§ TASK DESCRIPTION: Write out the full set of records exactly. Any pictures in them do not belong in the copy.

____ MATERIAL TO PROCESS

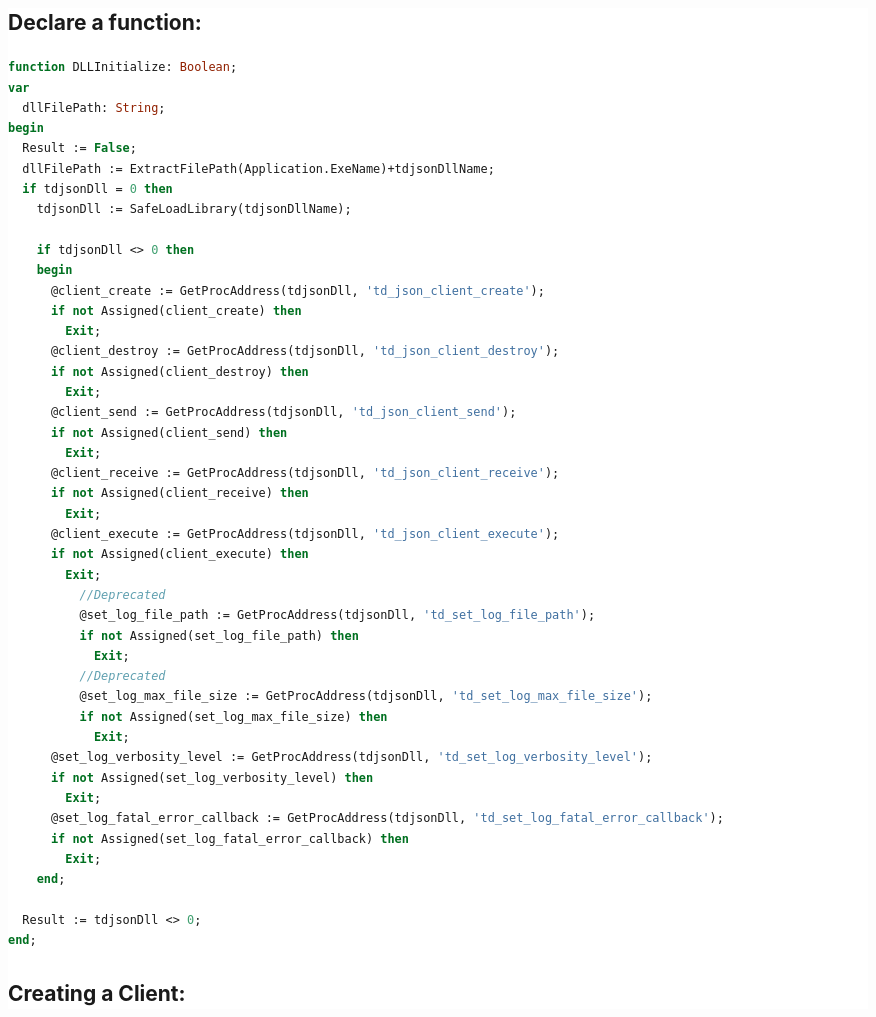 ## Declare a function:

```Pascal
function DLLInitialize: Boolean;
var
  dllFilePath: String;
begin
  Result := False;
  dllFilePath := ExtractFilePath(Application.ExeName)+tdjsonDllName;
  if tdjsonDll = 0 then
    tdjsonDll := SafeLoadLibrary(tdjsonDllName);

    if tdjsonDll <> 0 then
    begin
      @client_create := GetProcAddress(tdjsonDll, 'td_json_client_create');
      if not Assigned(client_create) then
        Exit;
      @client_destroy := GetProcAddress(tdjsonDll, 'td_json_client_destroy');
      if not Assigned(client_destroy) then
        Exit;
      @client_send := GetProcAddress(tdjsonDll, 'td_json_client_send');
      if not Assigned(client_send) then
        Exit;
      @client_receive := GetProcAddress(tdjsonDll, 'td_json_client_receive');
      if not Assigned(client_receive) then
        Exit;
      @client_execute := GetProcAddress(tdjsonDll, 'td_json_client_execute');
      if not Assigned(client_execute) then
        Exit;
          //Deprecated
          @set_log_file_path := GetProcAddress(tdjsonDll, 'td_set_log_file_path');
          if not Assigned(set_log_file_path) then
            Exit;
          //Deprecated
          @set_log_max_file_size := GetProcAddress(tdjsonDll, 'td_set_log_max_file_size');
          if not Assigned(set_log_max_file_size) then
            Exit;
      @set_log_verbosity_level := GetProcAddress(tdjsonDll, 'td_set_log_verbosity_level');
      if not Assigned(set_log_verbosity_level) then
        Exit;
      @set_log_fatal_error_callback := GetProcAddress(tdjsonDll, 'td_set_log_fatal_error_callback');
      if not Assigned(set_log_fatal_error_callback) then
        Exit;
    end;

  Result := tdjsonDll <> 0;
end;
```

## Creating a Client:
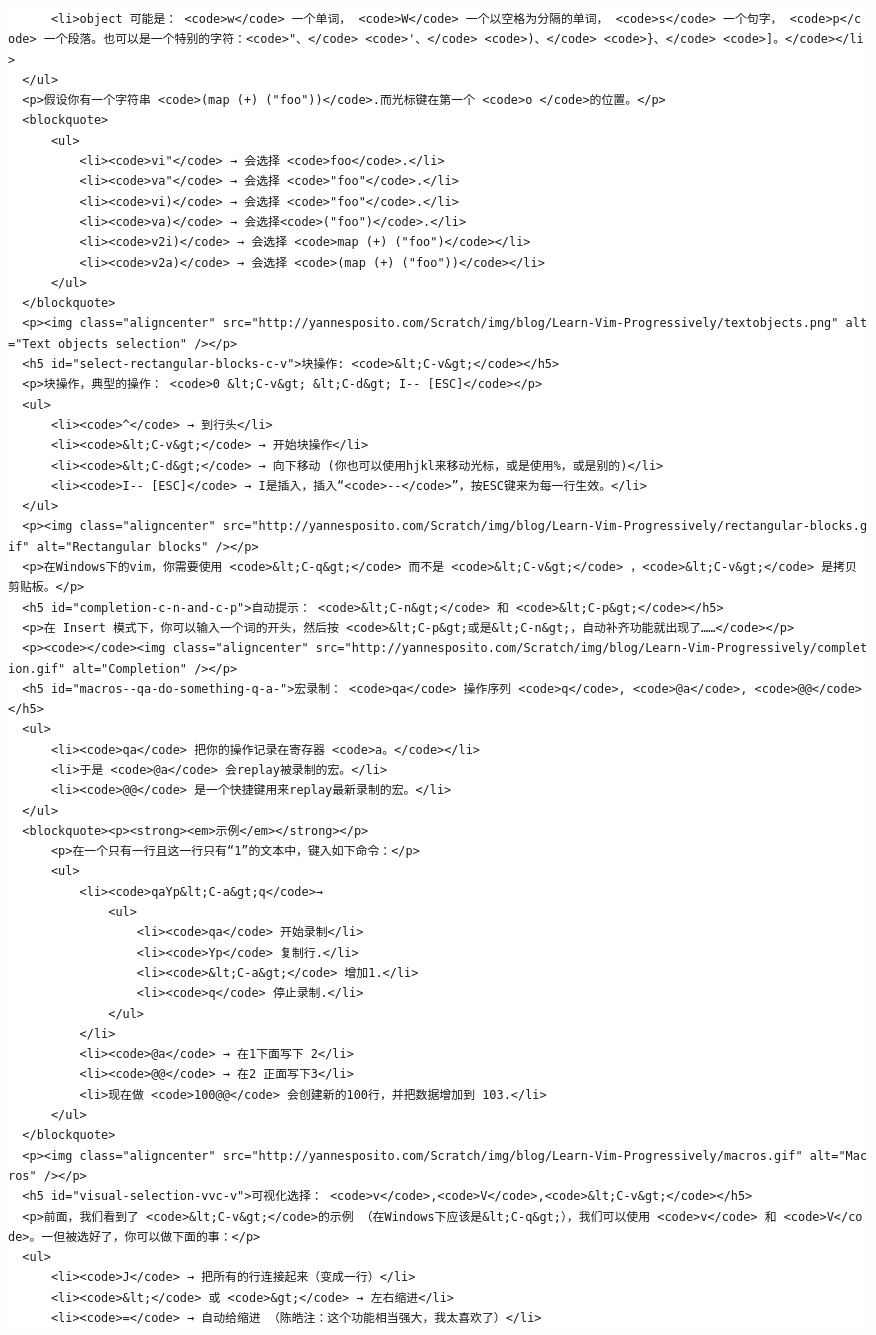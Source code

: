           <li>object 可能是： <code>w</code> 一个单词， <code>W</code> 一个以空格为分隔的单词， <code>s</code> 一个句字， <code>p</code> 一个段落。也可以是一个特别的字符：<code>"、</code> <code>'、</code> <code>)、</code> <code>}、</code> <code>]。</code></li>
      </ul>
      <p>假设你有一个字符串 <code>(map (+) ("foo"))</code>.而光标键在第一个 <code>o </code>的位置。</p>
      <blockquote>
          <ul>
              <li><code>vi"</code> → 会选择 <code>foo</code>.</li>
              <li><code>va"</code> → 会选择 <code>"foo"</code>.</li>
              <li><code>vi)</code> → 会选择 <code>"foo"</code>.</li>
              <li><code>va)</code> → 会选择<code>("foo")</code>.</li>
              <li><code>v2i)</code> → 会选择 <code>map (+) ("foo")</code></li>
              <li><code>v2a)</code> → 会选择 <code>(map (+) ("foo"))</code></li>
          </ul>
      </blockquote>
      <p><img class="aligncenter" src="http://yannesposito.com/Scratch/img/blog/Learn-Vim-Progressively/textobjects.png" alt="Text objects selection" /></p>
      <h5 id="select-rectangular-blocks-c-v">块操作: <code>&lt;C-v&gt;</code></h5>
      <p>块操作，典型的操作： <code>0 &lt;C-v&gt; &lt;C-d&gt; I-- [ESC]</code></p>
      <ul>
          <li><code>^</code> → 到行头</li>
          <li><code>&lt;C-v&gt;</code> → 开始块操作</li>
          <li><code>&lt;C-d&gt;</code> → 向下移动 (你也可以使用hjkl来移动光标，或是使用%，或是别的)</li>
          <li><code>I-- [ESC]</code> → I是插入，插入“<code>--</code>”，按ESC键来为每一行生效。</li>
      </ul>
      <p><img class="aligncenter" src="http://yannesposito.com/Scratch/img/blog/Learn-Vim-Progressively/rectangular-blocks.gif" alt="Rectangular blocks" /></p>
      <p>在Windows下的vim，你需要使用 <code>&lt;C-q&gt;</code> 而不是 <code>&lt;C-v&gt;</code> ，<code>&lt;C-v&gt;</code> 是拷贝剪贴板。</p>
      <h5 id="completion-c-n-and-c-p">自动提示： <code>&lt;C-n&gt;</code> 和 <code>&lt;C-p&gt;</code></h5>
      <p>在 Insert 模式下，你可以输入一个词的开头，然后按 <code>&lt;C-p&gt;或是&lt;C-n&gt;，自动补齐功能就出现了……</code></p>
      <p><code></code><img class="aligncenter" src="http://yannesposito.com/Scratch/img/blog/Learn-Vim-Progressively/completion.gif" alt="Completion" /></p>
      <h5 id="macros--qa-do-something-q-a-">宏录制： <code>qa</code> 操作序列 <code>q</code>, <code>@a</code>, <code>@@</code></h5>
      <ul>
          <li><code>qa</code> 把你的操作记录在寄存器 <code>a。</code></li>
          <li>于是 <code>@a</code> 会replay被录制的宏。</li>
          <li><code>@@</code> 是一个快捷键用来replay最新录制的宏。</li>
      </ul>
      <blockquote><p><strong><em>示例</em></strong></p>
          <p>在一个只有一行且这一行只有“1”的文本中，键入如下命令：</p>
          <ul>
              <li><code>qaYp&lt;C-a&gt;q</code>→
                  <ul>
                      <li><code>qa</code> 开始录制</li>
                      <li><code>Yp</code> 复制行.</li>
                      <li><code>&lt;C-a&gt;</code> 增加1.</li>
                      <li><code>q</code> 停止录制.</li>
                  </ul>
              </li>
              <li><code>@a</code> → 在1下面写下 2</li>
              <li><code>@@</code> → 在2 正面写下3</li>
              <li>现在做 <code>100@@</code> 会创建新的100行，并把数据增加到 103.</li>
          </ul>
      </blockquote>
      <p><img class="aligncenter" src="http://yannesposito.com/Scratch/img/blog/Learn-Vim-Progressively/macros.gif" alt="Macros" /></p>
      <h5 id="visual-selection-vvc-v">可视化选择： <code>v</code>,<code>V</code>,<code>&lt;C-v&gt;</code></h5>
      <p>前面，我们看到了 <code>&lt;C-v&gt;</code>的示例 （在Windows下应该是&lt;C-q&gt;），我们可以使用 <code>v</code> 和 <code>V</code>。一但被选好了，你可以做下面的事：</p>
      <ul>
          <li><code>J</code> → 把所有的行连接起来（变成一行）</li>
          <li><code>&lt;</code> 或 <code>&gt;</code> → 左右缩进</li>
          <li><code>=</code> → 自动给缩进 （陈皓注：这个功能相当强大，我太喜欢了）</li>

________

§ COMPLETED EXERCISE:
 ## Declare a function:

```Pascal
function DLLInitialize: Boolean;
var
  dllFilePath: String;
begin
  Result := False;
  dllFilePath := ExtractFilePath(Application.ExeName)+tdjsonDllName;
  if tdjsonDll = 0 then
    tdjsonDll := SafeLoadLibrary(tdjsonDllName);

    if tdjsonDll <> 0 then
    begin
      @client_create := GetProcAddress(tdjsonDll, 'td_json_client_create');
      if not Assigned(client_create) then
        Exit;
      @client_destroy := GetProcAddress(tdjsonDll, 'td_json_client_destroy');
      if not Assigned(client_destroy) then
        Exit;
      @client_send := GetProcAddress(tdjsonDll, 'td_json_client_send');
      if not Assigned(client_send) then
        Exit;
      @client_receive := GetProcAddress(tdjsonDll, 'td_json_client_receive');
      if not Assigned(client_receive) then
        Exit;
      @client_execute := GetProcAddress(tdjsonDll, 'td_json_client_execute');
      if not Assigned(client_execute) then
        Exit;
          //Deprecated
          @set_log_file_path := GetProcAddress(tdjsonDll, 'td_set_log_file_path');
          if not Assigned(set_log_file_path) then
            Exit;
          //Deprecated
          @set_log_max_file_size := GetProcAddress(tdjsonDll, 'td_set_log_max_file_size');
          if not Assigned(set_log_max_file_size) then
            Exit;
      @set_log_verbosity_level := GetProcAddress(tdjsonDll, 'td_set_log_verbosity_level');
      if not Assigned(set_log_verbosity_level) then
        Exit;
      @set_log_fatal_error_callback := GetProcAddress(tdjsonDll, 'td_set_log_fatal_error_callback');
      if not Assigned(set_log_fatal_error_callback) then
        Exit;
    end;

  Result := tdjsonDll <> 0;
end;
```

## Creating a Client:
Source code

:           <li>object 可能是： <code>w</code> 一个单词， <code>W</code> 一个以空格为分隔的单词， <code>s</code> 一个句字， <code>p</code> 一个段落。也可以是一个特别的字符：<code>"、</code> <code>'、</code> <code>)、</code> <code>}、</code> <code>]。</code></li>
      </ul>
      <p>假设你有一个字符串 <code>(map (+) ("foo"))</code>.而光标键在第一个 <code>o </code>的位置。</p>
      <blockquote>
          <ul>
              <li><code>vi"</code> → 会选择 <code>foo</code>.</li>
              <li><code>va"</code> → 会选择 <code>"foo"</code>.</li>
              <li><code>vi)</code> → 会选择 <code>"foo"</code>.</li>
              <li><code>va)</code> → 会选择<code>("foo")</code>.</li>
              <li><code>v2i)</code> → 会选择 <code>map (+) ("foo")</code></li>
              <li><code>v2a)</code> → 会选择 <code>(map (+) ("foo"))</code></li>
          </ul>
      </blockquote>
      <p><img class="aligncenter" src="http://yannesposito.com/Scratch/img/blog/Learn-Vim-Progressively/textobjects.png" alt="Text objects selection" /></p>
      <h5 id="select-rectangular-blocks-c-v">块操作: <code>&lt;C-v&gt;</code></h5>
      <p>块操作，典型的操作： <code>0 &lt;C-v&gt; &lt;C-d&gt; I-- [ESC]</code></p>
      <ul>
          <li><code>^</code> → 到行头</li>
          <li><code>&lt;C-v&gt;</code> → 开始块操作</li>
          <li><code>&lt;C-d&gt;</code> → 向下移动 (你也可以使用hjkl来移动光标，或是使用%，或是别的)</li>
          <li><code>I-- [ESC]</code> → I是插入，插入“<code>--</code>”，按ESC键来为每一行生效。</li>
      </ul>
      <p><img class="aligncenter" src="http://yannesposito.com/Scratch/img/blog/Learn-Vim-Progressively/rectangular-blocks.gif" alt="Rectangular blocks" /></p>
      <p>在Windows下的vim，你需要使用 <code>&lt;C-q&gt;</code> 而不是 <code>&lt;C-v&gt;</code> ，<code>&lt;C-v&gt;</code> 是拷贝剪贴板。</p>
      <h5 id="completion-c-n-and-c-p">自动提示： <code>&lt;C-n&gt;</code> 和 <code>&lt;C-p&gt;</code></h5>
      <p>在 Insert 模式下，你可以输入一个词的开头，然后按 <code>&lt;C-p&gt;或是&lt;C-n&gt;，自动补齐功能就出现了……</code></p>
      <p><code></code><img class="aligncenter" src="http://yannesposito.com/Scratch/img/blog/Learn-Vim-Progressively/completion.gif" alt="Completion" /></p>
      <h5 id="macros--qa-do-something-q-a-">宏录制： <code>qa</code> 操作序列 <code>q</code>, <code>@a</code>, <code>@@</code></h5>
      <ul>
          <li><code>qa</code> 把你的操作记录在寄存器 <code>a。</code></li>
          <li>于是 <code>@a</code> 会replay被录制的宏。</li>
          <li><code>@@</code> 是一个快捷键用来replay最新录制的宏。</li>
      </ul>
      <blockquote><p><strong><em>示例</em></strong></p>
          <p>在一个只有一行且这一行只有“1”的文本中，键入如下命令：</p>
          <ul>
              <li><code>qaYp&lt;C-a&gt;q</code>→
                  <ul>
                      <li><code>qa</code> 开始录制</li>
                      <li><code>Yp</code> 复制行.</li>
                      <li><code>&lt;C-a&gt;</code> 增加1.</li>
                      <li><code>q</code> 停止录制.</li>
                  </ul>
              </li>
              <li><code>@a</code> → 在1下面写下 2</li>
              <li><code>@@</code> → 在2 正面写下3</li>
              <li>现在做 <code>100@@</code> 会创建新的100行，并把数据增加到 103.</li>
          </ul>
      </blockquote>
      <p><img class="aligncenter" src="http://yannesposito.com/Scratch/img/blog/Learn-Vim-Progressively/macros.gif" alt="Macros" /></p>
      <h5 id="visual-selection-vvc-v">可视化选择： <code>v</code>,<code>V</code>,<code>&lt;C-v&gt;</code></h5>
      <p>前面，我们看到了 <code>&lt;C-v&gt;</code>的示例 （在Windows下应该是&lt;C-q&gt;），我们可以使用 <code>v</code> 和 <code>V</code>。一但被选好了，你可以做下面的事：</p>
      <ul>
          <li><code>J</code> → 把所有的行连接起来（变成一行）</li>
          <li><code>&lt;</code> 或 <code>&gt;</code> → 左右缩进</li>
          <li><code>=</code> → 自动给缩进 （陈皓注：这个功能相当强大，我太喜欢了）</li>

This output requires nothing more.